GIVEN RECORDS START

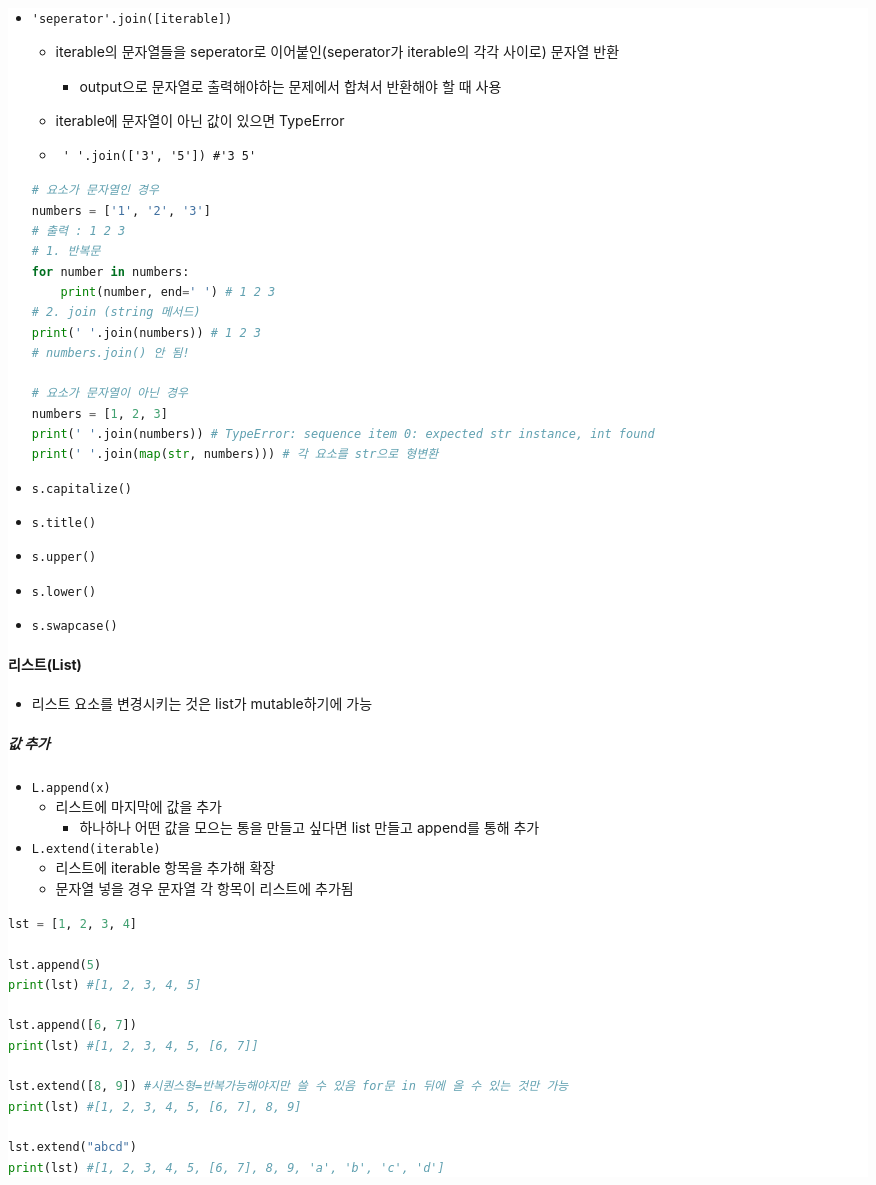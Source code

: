 - `'seperator'.join([iterable])`

  - iterable의 문자열들을 seperator로 이어붙인(seperator가 iterable의 각각 사이로) 문자열 반환
    - output으로 문자열로 출력해야하는 문제에서 합쳐서 반환해야 할 때 사용

  - iterable에 문자열이 아닌 값이 있으면 TypeError
  - ` ' '.join(['3', '5']) #'3 5'`

  ```python
  # 요소가 문자열인 경우
  numbers = ['1', '2', '3']
  # 출력 : 1 2 3
  # 1. 반복문
  for number in numbers:
      print(number, end=' ') # 1 2 3
  # 2. join (string 메서드)
  print(' '.join(numbers)) # 1 2 3
  # numbers.join() 안 됨!
  
  # 요소가 문자열이 아닌 경우
  numbers = [1, 2, 3]
  print(' '.join(numbers)) # TypeError: sequence item 0: expected str instance, int found
  print(' '.join(map(str, numbers))) # 각 요소를 str으로 형변환
  ```

- `s.capitalize()`

- `s.title()`

- `s.upper()`

- `s.lower()`

- `s.swapcase()`



#### 리스트(List)

- 리스트 요소를 변경시키는 것은 list가 mutable하기에 가능

##### 값 추가

- `L.append(x)`
  - 리스트에 마지막에 값을 추가  
    - 하나하나 어떤 값을 모으는 통을 만들고 싶다면 list 만들고 append를 통해 추가
- `L.extend(iterable)`
  - 리스트에 iterable 항목을 추가해 확장
  - 문자열 넣을 경우 문자열 각 항목이 리스트에 추가됨 

```python
lst = [1, 2, 3, 4]

lst.append(5)
print(lst) #[1, 2, 3, 4, 5]

lst.append([6, 7])
print(lst) #[1, 2, 3, 4, 5, [6, 7]]

lst.extend([8, 9]) #시퀀스형=반복가능해야지만 쓸 수 있음 for문 in 뒤에 올 수 있는 것만 가능
print(lst) #[1, 2, 3, 4, 5, [6, 7], 8, 9]

lst.extend("abcd")
print(lst) #[1, 2, 3, 4, 5, [6, 7], 8, 9, 'a', 'b', 'c', 'd']
```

GIVEN RECORDS END

- TASK TO COMPLETE: Images are to be left out when the records above are written out again exactly.

- FINISHED TASK:
Source code

: - `'seperator'.join([iterable])`

  - iterable의 문자열들을 seperator로 이어붙인(seperator가 iterable의 각각 사이로) 문자열 반환
    - output으로 문자열로 출력해야하는 문제에서 합쳐서 반환해야 할 때 사용

  - iterable에 문자열이 아닌 값이 있으면 TypeError
  - ` ' '.join(['3', '5']) #'3 5'`

  ```python
  # 요소가 문자열인 경우
  numbers = ['1', '2', '3']
  # 출력 : 1 2 3
  # 1. 반복문
  for number in numbers:
      print(number, end=' ') # 1 2 3
  # 2. join (string 메서드)
  print(' '.join(numbers)) # 1 2 3
  # numbers.join() 안 됨!
  
  # 요소가 문자열이 아닌 경우
  numbers = [1, 2, 3]
  print(' '.join(numbers)) # TypeError: sequence item 0: expected str instance, int found
  print(' '.join(map(str, numbers))) # 각 요소를 str으로 형변환
  ```

- `s.capitalize()`

- `s.title()`

- `s.upper()`

- `s.lower()`

- `s.swapcase()`



#### 리스트(List)

- 리스트 요소를 변경시키는 것은 list가 mutable하기에 가능

##### 값 추가

- `L.append(x)`
  - 리스트에 마지막에 값을 추가  
    - 하나하나 어떤 값을 모으는 통을 만들고 싶다면 list 만들고 append를 통해 추가
- `L.extend(iterable)`
  - 리스트에 iterable 항목을 추가해 확장
  - 문자열 넣을 경우 문자열 각 항목이 리스트에 추가됨 

```python
lst = [1, 2, 3, 4]

lst.append(5)
print(lst) #[1, 2, 3, 4, 5]

lst.append([6, 7])
print(lst) #[1, 2, 3, 4, 5, [6, 7]]

lst.extend([8, 9]) #시퀀스형=반복가능해야지만 쓸 수 있음 for문 in 뒤에 올 수 있는 것만 가능
print(lst) #[1, 2, 3, 4, 5, [6, 7], 8, 9]

lst.extend("abcd")
print(lst) #[1, 2, 3, 4, 5, [6, 7], 8, 9, 'a', 'b', 'c', 'd']
```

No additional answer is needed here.